Print the whole listing below again, exactly as given.

━━ SUPPLIED RECORDS ━━

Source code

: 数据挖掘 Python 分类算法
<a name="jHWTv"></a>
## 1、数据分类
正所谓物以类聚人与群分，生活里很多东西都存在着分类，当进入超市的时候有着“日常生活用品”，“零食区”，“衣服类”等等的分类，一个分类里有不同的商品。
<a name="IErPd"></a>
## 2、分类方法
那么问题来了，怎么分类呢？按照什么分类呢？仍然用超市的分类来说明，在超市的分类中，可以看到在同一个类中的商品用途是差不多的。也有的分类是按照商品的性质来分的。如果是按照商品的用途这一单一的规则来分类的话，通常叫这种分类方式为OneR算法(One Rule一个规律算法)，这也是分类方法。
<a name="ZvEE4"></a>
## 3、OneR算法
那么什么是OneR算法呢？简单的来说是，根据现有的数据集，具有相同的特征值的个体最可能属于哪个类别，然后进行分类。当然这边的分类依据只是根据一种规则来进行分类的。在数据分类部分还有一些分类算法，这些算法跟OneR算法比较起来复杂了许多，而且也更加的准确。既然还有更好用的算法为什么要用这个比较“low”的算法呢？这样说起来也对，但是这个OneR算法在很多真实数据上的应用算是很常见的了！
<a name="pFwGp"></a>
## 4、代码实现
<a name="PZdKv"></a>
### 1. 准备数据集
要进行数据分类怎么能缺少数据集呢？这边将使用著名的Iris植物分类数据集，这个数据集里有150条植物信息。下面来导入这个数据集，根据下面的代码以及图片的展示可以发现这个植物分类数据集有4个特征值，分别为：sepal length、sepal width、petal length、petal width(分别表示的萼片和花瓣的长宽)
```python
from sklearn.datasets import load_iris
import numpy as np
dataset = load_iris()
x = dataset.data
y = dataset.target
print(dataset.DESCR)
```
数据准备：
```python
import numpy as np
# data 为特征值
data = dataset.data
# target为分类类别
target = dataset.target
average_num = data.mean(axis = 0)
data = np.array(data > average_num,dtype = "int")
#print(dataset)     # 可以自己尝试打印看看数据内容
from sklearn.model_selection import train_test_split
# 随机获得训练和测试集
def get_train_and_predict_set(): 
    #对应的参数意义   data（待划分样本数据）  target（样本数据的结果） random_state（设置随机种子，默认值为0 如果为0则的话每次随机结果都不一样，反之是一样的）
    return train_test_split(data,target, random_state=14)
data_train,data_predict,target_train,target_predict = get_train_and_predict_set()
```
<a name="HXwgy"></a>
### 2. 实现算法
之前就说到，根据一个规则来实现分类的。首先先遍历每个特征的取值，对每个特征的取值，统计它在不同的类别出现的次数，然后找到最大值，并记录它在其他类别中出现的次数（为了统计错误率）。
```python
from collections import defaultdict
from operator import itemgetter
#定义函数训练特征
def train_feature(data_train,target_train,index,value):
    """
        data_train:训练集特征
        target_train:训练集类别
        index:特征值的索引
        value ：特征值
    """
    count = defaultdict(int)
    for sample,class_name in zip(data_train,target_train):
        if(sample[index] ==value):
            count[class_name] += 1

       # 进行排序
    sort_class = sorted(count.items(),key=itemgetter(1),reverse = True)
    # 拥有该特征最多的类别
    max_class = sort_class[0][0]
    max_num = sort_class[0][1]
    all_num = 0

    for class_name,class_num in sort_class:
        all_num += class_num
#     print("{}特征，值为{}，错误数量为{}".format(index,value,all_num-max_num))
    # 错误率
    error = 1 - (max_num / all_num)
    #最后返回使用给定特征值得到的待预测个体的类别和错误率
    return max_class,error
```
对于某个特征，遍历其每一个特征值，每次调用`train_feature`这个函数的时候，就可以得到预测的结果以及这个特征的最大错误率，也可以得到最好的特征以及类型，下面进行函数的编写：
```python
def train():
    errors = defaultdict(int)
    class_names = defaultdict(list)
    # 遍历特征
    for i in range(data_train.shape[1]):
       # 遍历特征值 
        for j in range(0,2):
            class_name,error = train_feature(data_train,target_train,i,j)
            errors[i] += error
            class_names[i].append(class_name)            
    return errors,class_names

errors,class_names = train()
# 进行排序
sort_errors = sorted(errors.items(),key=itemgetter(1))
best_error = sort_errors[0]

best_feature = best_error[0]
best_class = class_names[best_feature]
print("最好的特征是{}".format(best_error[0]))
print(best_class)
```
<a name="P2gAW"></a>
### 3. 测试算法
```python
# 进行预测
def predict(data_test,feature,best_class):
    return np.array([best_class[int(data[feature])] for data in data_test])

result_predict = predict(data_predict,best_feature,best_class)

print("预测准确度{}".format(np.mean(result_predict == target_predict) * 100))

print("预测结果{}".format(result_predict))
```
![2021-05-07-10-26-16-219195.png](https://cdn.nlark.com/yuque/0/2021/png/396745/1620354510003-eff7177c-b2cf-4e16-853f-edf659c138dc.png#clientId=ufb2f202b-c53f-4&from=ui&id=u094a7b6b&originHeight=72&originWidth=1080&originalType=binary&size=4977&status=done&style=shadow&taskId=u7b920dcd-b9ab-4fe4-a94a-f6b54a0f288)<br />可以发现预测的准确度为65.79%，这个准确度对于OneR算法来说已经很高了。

━━━

● SOLVED EXERCISE:
Source code

: 数据挖掘 Python 分类算法
<a name="jHWTv"></a>
## 1、数据分类
正所谓物以类聚人与群分，生活里很多东西都存在着分类，当进入超市的时候有着“日常生活用品”，“零食区”，“衣服类”等等的分类，一个分类里有不同的商品。
<a name="IErPd"></a>
## 2、分类方法
那么问题来了，怎么分类呢？按照什么分类呢？仍然用超市的分类来说明，在超市的分类中，可以看到在同一个类中的商品用途是差不多的。也有的分类是按照商品的性质来分的。如果是按照商品的用途这一单一的规则来分类的话，通常叫这种分类方式为OneR算法(One Rule一个规律算法)，这也是分类方法。
<a name="ZvEE4"></a>
## 3、OneR算法
那么什么是OneR算法呢？简单的来说是，根据现有的数据集，具有相同的特征值的个体最可能属于哪个类别，然后进行分类。当然这边的分类依据只是根据一种规则来进行分类的。在数据分类部分还有一些分类算法，这些算法跟OneR算法比较起来复杂了许多，而且也更加的准确。既然还有更好用的算法为什么要用这个比较“low”的算法呢？这样说起来也对，但是这个OneR算法在很多真实数据上的应用算是很常见的了！
<a name="pFwGp"></a>
## 4、代码实现
<a name="PZdKv"></a>
### 1. 准备数据集
要进行数据分类怎么能缺少数据集呢？这边将使用著名的Iris植物分类数据集，这个数据集里有150条植物信息。下面来导入这个数据集，根据下面的代码以及图片的展示可以发现这个植物分类数据集有4个特征值，分别为：sepal length、sepal width、petal length、petal width(分别表示的萼片和花瓣的长宽)
```python
from sklearn.datasets import load_iris
import numpy as np
dataset = load_iris()
x = dataset.data
y = dataset.target
print(dataset.DESCR)
```
数据准备：
```python
import numpy as np
# data 为特征值
data = dataset.data
# target为分类类别
target = dataset.target
average_num = data.mean(axis = 0)
data = np.array(data > average_num,dtype = "int")
#print(dataset)     # 可以自己尝试打印看看数据内容
from sklearn.model_selection import train_test_split
# 随机获得训练和测试集
def get_train_and_predict_set(): 
    #对应的参数意义   data（待划分样本数据）  target（样本数据的结果） random_state（设置随机种子，默认值为0 如果为0则的话每次随机结果都不一样，反之是一样的）
    return train_test_split(data,target, random_state=14)
data_train,data_predict,target_train,target_predict = get_train_and_predict_set()
```
<a name="HXwgy"></a>
### 2. 实现算法
之前就说到，根据一个规则来实现分类的。首先先遍历每个特征的取值，对每个特征的取值，统计它在不同的类别出现的次数，然后找到最大值，并记录它在其他类别中出现的次数（为了统计错误率）。
```python
from collections import defaultdict
from operator import itemgetter
#定义函数训练特征
def train_feature(data_train,target_train,index,value):
    """
        data_train:训练集特征
        target_train:训练集类别
        index:特征值的索引
        value ：特征值
    """
    count = defaultdict(int)
    for sample,class_name in zip(data_train,target_train):
        if(sample[index] ==value):
            count[class_name] += 1

       # 进行排序
    sort_class = sorted(count.items(),key=itemgetter(1),reverse = True)
    # 拥有该特征最多的类别
    max_class = sort_class[0][0]
    max_num = sort_class[0][1]
    all_num = 0

    for class_name,class_num in sort_class:
        all_num += class_num
#     print("{}特征，值为{}，错误数量为{}".format(index,value,all_num-max_num))
    # 错误率
    error = 1 - (max_num / all_num)
    #最后返回使用给定特征值得到的待预测个体的类别和错误率
    return max_class,error
```
对于某个特征，遍历其每一个特征值，每次调用`train_feature`这个函数的时候，就可以得到预测的结果以及这个特征的最大错误率，也可以得到最好的特征以及类型，下面进行函数的编写：
```python
def train():
    errors = defaultdict(int)
    class_names = defaultdict(list)
    # 遍历特征
    for i in range(data_train.shape[1]):
       # 遍历特征值 
        for j in range(0,2):
            class_name,error = train_feature(data_train,target_train,i,j)
            errors[i] += error
            class_names[i].append(class_name)            
    return errors,class_names

errors,class_names = train()
# 进行排序
sort_errors = sorted(errors.items(),key=itemgetter(1))
best_error = sort_errors[0]

best_feature = best_error[0]
best_class = class_names[best_feature]
print("最好的特征是{}".format(best_error[0]))
print(best_class)
```
<a name="P2gAW"></a>
### 3. 测试算法
```python
# 进行预测
def predict(data_test,feature,best_class):
    return np.array([best_class[int(data[feature])] for data in data_test])

result_predict = predict(data_predict,best_feature,best_class)

print("预测准确度{}".format(np.mean(result_predict == target_predict) * 100))

print("预测结果{}".format(result_predict))
```
![2021-05-07-10-26-16-219195.png](https://cdn.nlark.com/yuque/0/2021/png/396745/1620354510003-eff7177c-b2cf-4e16-853f-edf659c138dc.png#clientId=ufb2f202b-c53f-4&from=ui&id=u094a7b6b&originHeight=72&originWidth=1080&originalType=binary&size=4977&status=done&style=shadow&taskId=u7b920dcd-b9ab-4fe4-a94a-f6b54a0f288)<br />可以发现预测的准确度为65.79%，这个准确度对于OneR算法来说已经很高了。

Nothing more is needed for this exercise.